Perl / perl5

🐪 The Perl programming language
https://dev.perl.org/perl5/
Other
1.92k stars 548 forks source link

POSIX::timegm missing (for POSIX::mktime symmetry) #21460

Open mirabilos opened 1 year ago

mirabilos commented 1 year ago

Module: POSIX

Description There currently is a POSIX::mktime which reverts the built-in localtime, but no POSIX::timegm to revert the built-in gmtime.

timegm has been added to ISO C23, and while the upcoming (almost finished) POSIX release (Issue 8) bases on ISO C17, chances are it’ll also have timegm, and if not then Issue 9 will definitely have it. (Presence should still be tested at configure time, of course, for older systems.)

My motivation here is to get rid of the broken code in Time::Local that assumes leap seconds do not exist, making it a thin wrapper around the two aforementioned functions from the POSIX module which do the right thing (except mktime behaves differently from Time::Local::timelocal for ambiguous times during half of a DST switch). I’ve modelled this (POSIX.xs patch, Time/Local.pm patch) on MirBSD’s old Perl 5.8, and it works save for the one ambiguous DST switch test (all others including core and maintainer pass with suitable fixes applied ((0,0,0,1,0,90) in Europe/Vienna happens to have a leap second so I went to February; leap seconds are always on Dec→Jan and Jun→Jul switches).

Steps to Reproduce Any attempt to convert the structure output by the built-in gmtime back has no suitable built-in or otherwise supplied function to do it. (Time::Local has one, but it does not match with what the OS does, both in the face of leap seconds, and it looks also very rough in the face of DST switches.)

Expected behavior The POSIX module should expose the timegm function as defined by ISO C23, an upcoming/future POSIX release, and Olson tzcode at least as shipped by the BSDs

Perl configuration This is probably not relevant here.

jkeenan commented 1 year ago

Module: POSIX

Description There currently is a POSIX::mktime which reverts the built-in localtime, but no POSIX::timegm to revert the built-in gmtime.

timegm has been added to ISO C23, and while the upcoming (almost finished) POSIX release (Issue 8) bases on ISO C17, chances are it’ll also have timegm, and if not then Issue 9 will definitely have it. (Presence should still be tested at configure time, of course, for older systems.)

A number of clarifying questions:

Thank you very much.

mauke commented 1 year ago

What do you mean by "revert[ing] the built-in gmtime?

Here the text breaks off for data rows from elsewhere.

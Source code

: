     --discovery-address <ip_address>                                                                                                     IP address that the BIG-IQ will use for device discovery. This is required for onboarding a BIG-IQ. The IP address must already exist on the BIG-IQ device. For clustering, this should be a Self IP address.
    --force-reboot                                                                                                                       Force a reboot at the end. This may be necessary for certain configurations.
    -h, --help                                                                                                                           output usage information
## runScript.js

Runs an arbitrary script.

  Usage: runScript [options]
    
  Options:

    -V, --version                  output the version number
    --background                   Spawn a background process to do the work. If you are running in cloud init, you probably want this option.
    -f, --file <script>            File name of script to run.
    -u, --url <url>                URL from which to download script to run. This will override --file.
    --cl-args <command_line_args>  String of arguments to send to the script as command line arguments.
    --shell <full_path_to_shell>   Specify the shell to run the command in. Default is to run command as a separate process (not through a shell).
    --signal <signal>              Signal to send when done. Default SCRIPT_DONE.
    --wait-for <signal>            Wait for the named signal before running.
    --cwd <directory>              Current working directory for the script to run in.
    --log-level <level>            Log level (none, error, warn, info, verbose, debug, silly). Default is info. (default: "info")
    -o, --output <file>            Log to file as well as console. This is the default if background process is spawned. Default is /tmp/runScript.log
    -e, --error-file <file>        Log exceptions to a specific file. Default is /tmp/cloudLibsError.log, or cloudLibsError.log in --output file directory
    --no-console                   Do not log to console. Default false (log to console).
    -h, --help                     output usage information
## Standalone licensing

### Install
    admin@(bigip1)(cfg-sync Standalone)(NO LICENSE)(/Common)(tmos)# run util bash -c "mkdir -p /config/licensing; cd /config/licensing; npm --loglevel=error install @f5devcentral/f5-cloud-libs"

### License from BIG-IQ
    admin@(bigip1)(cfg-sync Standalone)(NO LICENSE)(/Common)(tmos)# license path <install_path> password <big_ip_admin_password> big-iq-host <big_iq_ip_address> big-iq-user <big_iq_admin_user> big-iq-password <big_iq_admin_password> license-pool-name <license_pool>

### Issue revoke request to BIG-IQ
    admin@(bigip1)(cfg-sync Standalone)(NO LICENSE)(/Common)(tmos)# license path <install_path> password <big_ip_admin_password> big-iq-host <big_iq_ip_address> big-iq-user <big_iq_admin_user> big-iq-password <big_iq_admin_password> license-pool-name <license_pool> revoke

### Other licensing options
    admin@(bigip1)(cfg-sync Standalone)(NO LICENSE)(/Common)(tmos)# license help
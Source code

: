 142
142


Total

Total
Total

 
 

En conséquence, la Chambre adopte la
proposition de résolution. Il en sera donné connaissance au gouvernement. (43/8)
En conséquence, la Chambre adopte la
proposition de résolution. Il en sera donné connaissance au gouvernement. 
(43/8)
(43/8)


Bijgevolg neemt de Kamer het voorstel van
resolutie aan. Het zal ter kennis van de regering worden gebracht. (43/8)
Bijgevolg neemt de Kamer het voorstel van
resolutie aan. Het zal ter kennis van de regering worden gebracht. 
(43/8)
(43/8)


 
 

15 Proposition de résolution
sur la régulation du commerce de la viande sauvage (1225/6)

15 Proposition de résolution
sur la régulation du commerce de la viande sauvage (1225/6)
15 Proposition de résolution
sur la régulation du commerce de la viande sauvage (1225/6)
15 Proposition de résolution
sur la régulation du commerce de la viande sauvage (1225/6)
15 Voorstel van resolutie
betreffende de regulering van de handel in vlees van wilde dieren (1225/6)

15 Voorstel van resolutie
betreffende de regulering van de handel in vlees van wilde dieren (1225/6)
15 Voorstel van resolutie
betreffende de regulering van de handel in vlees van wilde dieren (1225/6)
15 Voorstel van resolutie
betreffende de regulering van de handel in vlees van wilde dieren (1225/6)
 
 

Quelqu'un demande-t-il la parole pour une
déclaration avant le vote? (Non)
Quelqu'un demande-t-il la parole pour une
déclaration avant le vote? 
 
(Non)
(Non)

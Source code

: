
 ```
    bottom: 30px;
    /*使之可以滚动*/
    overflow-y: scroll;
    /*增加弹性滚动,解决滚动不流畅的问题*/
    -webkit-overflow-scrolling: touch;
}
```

Performing the inverse operation of gmtime. (The localtime builtin converts a unix timestamp (as returned by time) into a broken-down structure for the local time zone. POSIX::mktime does the inverse operation: It converts a broken-down date/time structure into a unix timestamp.)

Grinnz commented 1 year ago

Time::Local's timegm is rather inconsistent with other instances of such functions in similar fashion to Time::Local::timelocal's inconsistency with mktime. Aside from the whole year value interpretation conundrum (use timegm_posix in a recent version of Time::Local to avoid it), its behavior primarily differs in the case of receiving out of range values - Time::Local will throw an error, whereas mktime will interpret the out of range value as an overflow and return a result appropriately.

mirabilos commented 1 year ago

What do you mean by

This was already answered by mauke.

where people are at in these processes right now

It’s been in the C23 draft for a while and will be in the C23 release, which is in the process of being edited, and whose release is expected RSN.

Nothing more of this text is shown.